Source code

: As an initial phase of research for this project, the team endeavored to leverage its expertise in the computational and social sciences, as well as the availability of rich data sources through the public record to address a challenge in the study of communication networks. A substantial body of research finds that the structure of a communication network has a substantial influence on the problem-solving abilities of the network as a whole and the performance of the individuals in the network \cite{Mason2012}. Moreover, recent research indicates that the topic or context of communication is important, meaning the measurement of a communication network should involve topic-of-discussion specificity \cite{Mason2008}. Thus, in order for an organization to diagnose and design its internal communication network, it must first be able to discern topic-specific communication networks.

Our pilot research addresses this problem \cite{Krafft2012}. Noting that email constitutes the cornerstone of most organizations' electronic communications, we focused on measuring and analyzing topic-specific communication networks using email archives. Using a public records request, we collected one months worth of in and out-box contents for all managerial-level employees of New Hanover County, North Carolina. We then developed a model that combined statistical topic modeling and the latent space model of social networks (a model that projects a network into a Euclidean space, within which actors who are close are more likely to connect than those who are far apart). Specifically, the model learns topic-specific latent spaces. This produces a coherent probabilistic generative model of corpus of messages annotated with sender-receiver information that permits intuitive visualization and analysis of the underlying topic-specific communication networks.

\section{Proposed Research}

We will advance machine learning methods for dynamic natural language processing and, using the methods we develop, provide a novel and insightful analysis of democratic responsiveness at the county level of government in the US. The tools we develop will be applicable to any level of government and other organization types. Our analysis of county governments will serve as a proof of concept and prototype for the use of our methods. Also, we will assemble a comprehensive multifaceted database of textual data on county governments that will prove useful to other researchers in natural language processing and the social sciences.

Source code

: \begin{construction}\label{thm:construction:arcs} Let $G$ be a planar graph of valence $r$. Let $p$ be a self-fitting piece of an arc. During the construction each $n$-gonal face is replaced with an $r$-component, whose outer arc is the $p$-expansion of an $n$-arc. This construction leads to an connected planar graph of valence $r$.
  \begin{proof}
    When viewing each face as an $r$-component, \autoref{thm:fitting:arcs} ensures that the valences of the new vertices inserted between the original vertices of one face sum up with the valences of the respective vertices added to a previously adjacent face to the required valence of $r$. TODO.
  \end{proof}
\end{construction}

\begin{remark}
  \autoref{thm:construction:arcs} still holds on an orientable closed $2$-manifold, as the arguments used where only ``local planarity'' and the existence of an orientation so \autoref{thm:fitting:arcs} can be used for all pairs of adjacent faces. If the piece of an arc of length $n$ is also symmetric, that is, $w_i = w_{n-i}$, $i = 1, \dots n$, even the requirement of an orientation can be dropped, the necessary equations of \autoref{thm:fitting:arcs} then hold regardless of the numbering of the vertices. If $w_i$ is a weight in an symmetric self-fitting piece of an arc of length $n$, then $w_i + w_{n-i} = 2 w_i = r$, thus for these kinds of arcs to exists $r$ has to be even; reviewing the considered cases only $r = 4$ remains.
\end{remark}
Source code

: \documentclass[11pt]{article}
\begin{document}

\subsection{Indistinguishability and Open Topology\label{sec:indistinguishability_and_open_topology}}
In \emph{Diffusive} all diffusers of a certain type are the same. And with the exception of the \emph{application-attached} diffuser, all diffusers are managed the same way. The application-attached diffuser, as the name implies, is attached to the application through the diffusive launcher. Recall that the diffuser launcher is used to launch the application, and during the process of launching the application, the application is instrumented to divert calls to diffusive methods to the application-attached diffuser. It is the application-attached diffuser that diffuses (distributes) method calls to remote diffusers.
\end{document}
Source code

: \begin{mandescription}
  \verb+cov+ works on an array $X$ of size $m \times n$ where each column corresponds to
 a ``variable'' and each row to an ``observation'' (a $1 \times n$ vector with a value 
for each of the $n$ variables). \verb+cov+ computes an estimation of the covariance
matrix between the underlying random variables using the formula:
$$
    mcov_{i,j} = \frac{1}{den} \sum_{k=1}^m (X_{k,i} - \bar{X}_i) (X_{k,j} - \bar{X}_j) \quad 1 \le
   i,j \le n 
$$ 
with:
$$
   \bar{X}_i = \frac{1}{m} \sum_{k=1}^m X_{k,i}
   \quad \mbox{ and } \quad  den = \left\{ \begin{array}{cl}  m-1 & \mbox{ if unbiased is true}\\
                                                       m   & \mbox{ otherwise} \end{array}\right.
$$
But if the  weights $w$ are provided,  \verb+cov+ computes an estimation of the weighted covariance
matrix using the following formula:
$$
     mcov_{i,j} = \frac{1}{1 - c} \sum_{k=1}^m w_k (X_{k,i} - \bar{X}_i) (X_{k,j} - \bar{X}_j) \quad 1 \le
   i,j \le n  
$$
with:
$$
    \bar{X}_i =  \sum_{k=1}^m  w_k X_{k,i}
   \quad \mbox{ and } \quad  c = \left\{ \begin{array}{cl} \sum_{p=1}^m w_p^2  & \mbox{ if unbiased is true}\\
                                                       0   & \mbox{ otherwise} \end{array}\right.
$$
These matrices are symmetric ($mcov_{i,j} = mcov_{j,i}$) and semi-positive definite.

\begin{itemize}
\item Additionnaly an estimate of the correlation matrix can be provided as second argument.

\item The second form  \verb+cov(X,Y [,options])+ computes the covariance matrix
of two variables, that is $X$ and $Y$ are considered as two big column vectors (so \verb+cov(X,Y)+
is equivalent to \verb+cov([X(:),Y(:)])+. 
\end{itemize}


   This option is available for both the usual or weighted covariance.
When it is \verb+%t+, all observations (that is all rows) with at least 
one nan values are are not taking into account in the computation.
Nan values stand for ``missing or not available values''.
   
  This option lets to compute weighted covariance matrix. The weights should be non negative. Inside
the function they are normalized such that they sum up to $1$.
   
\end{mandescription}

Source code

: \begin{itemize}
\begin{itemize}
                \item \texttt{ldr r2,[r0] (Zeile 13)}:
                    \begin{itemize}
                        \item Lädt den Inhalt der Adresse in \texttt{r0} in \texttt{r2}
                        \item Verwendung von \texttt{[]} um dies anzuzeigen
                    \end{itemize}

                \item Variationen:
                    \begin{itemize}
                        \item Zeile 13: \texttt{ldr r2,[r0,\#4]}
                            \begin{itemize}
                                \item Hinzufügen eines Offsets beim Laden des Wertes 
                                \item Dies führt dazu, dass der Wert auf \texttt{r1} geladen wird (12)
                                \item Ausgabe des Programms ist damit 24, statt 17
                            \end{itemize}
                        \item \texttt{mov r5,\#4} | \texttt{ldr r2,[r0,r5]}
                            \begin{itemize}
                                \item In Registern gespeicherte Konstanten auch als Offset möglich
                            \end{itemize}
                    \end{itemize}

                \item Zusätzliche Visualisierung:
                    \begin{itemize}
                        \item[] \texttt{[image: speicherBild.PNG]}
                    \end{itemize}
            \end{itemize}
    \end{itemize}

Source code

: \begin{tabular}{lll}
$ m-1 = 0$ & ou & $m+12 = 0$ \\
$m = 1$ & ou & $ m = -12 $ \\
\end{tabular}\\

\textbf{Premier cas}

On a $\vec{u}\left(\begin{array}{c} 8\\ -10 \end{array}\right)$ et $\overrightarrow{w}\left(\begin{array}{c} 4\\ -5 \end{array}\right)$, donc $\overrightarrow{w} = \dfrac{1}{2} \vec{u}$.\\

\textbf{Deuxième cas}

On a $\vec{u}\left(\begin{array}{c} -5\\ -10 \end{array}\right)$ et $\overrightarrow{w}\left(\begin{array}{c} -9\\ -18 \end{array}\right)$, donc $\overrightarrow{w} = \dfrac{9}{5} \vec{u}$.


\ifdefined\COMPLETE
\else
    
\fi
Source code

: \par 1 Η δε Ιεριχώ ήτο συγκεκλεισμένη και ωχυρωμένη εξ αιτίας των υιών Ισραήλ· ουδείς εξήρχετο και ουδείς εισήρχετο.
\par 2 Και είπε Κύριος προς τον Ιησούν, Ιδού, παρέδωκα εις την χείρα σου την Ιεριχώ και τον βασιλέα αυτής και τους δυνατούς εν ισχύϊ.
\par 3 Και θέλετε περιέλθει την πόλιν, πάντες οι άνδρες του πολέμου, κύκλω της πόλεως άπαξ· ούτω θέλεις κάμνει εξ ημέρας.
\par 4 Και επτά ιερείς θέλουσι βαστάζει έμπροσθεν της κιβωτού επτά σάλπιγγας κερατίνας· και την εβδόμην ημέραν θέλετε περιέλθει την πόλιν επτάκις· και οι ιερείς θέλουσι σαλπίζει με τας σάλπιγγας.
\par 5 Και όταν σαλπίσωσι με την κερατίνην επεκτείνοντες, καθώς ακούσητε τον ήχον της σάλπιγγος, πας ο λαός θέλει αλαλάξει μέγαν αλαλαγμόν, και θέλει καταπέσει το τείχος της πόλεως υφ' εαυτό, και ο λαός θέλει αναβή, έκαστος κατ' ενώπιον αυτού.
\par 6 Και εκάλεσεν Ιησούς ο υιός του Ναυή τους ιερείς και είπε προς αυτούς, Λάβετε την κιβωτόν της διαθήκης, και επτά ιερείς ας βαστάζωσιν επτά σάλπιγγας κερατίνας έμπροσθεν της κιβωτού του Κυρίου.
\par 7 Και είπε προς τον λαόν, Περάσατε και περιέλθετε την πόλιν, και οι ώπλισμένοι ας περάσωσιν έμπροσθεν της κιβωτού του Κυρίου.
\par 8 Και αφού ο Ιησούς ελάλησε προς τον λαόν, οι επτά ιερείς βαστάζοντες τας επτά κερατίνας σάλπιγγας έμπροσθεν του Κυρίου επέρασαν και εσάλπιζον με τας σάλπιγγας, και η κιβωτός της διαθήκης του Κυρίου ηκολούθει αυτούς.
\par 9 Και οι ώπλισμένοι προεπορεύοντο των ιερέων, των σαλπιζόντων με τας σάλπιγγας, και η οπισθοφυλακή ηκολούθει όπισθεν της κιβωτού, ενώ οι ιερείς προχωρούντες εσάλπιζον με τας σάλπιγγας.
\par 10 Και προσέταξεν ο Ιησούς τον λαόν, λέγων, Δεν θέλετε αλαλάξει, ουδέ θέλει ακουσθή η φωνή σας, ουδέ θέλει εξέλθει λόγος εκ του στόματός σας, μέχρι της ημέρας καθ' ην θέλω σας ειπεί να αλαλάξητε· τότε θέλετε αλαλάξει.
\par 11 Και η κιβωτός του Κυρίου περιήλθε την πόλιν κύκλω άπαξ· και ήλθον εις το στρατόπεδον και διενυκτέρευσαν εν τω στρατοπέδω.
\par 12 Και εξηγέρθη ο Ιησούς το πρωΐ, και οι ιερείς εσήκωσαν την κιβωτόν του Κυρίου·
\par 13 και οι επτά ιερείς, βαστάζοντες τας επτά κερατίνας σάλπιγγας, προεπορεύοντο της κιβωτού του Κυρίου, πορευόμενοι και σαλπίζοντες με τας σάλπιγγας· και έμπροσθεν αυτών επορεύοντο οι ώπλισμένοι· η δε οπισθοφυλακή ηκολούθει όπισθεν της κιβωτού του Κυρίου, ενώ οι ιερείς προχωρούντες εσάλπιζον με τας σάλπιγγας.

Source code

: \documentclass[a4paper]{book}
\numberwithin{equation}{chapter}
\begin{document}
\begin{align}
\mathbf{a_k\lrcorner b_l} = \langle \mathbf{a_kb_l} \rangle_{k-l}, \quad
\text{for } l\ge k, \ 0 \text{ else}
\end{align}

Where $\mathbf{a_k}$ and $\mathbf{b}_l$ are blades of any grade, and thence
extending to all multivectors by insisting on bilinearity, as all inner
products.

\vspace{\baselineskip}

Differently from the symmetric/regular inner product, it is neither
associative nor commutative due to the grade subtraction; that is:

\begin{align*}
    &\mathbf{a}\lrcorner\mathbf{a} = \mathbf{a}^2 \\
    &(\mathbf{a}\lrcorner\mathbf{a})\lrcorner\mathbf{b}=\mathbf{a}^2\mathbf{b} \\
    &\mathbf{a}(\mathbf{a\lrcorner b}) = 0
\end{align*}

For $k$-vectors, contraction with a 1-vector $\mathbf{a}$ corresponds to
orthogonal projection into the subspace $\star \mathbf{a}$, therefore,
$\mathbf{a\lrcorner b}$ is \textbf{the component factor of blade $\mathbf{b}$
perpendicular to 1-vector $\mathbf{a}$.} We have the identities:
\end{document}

- _What the task requires_:
Pull every line containing the word "οπισθοφυλακή" out of the entries above.

- _Output of the task_:
\par 9 Και οι ώπλισμένοι προεπορεύοντο των ιερέων, των σαλπιζόντων με τας σάλπιγγας, και η οπισθοφυλακή ηκολούθει όπισθεν της κιβωτού, ενώ οι ιερείς προχωρούντες εσάλπιζον με τας σάλπιγγας.
\par 13 και οι επτά ιερείς, βαστάζοντες τας επτά κερατίνας σάλπιγγας, προεπορεύοντο της κιβωτού του Κυρίου, πορευόμενοι και σαλπίζοντες με τας σάλπιγγας· και έμπροσθεν αυτών επορεύοντο οι ώπλισμένοι· η δε οπισθοφυλακή ηκολούθει όπισθεν της κιβωτού του Κυρίου, ενώ οι ιερείς προχωρούντες εσάλπιζον με τας σάλπιγγας.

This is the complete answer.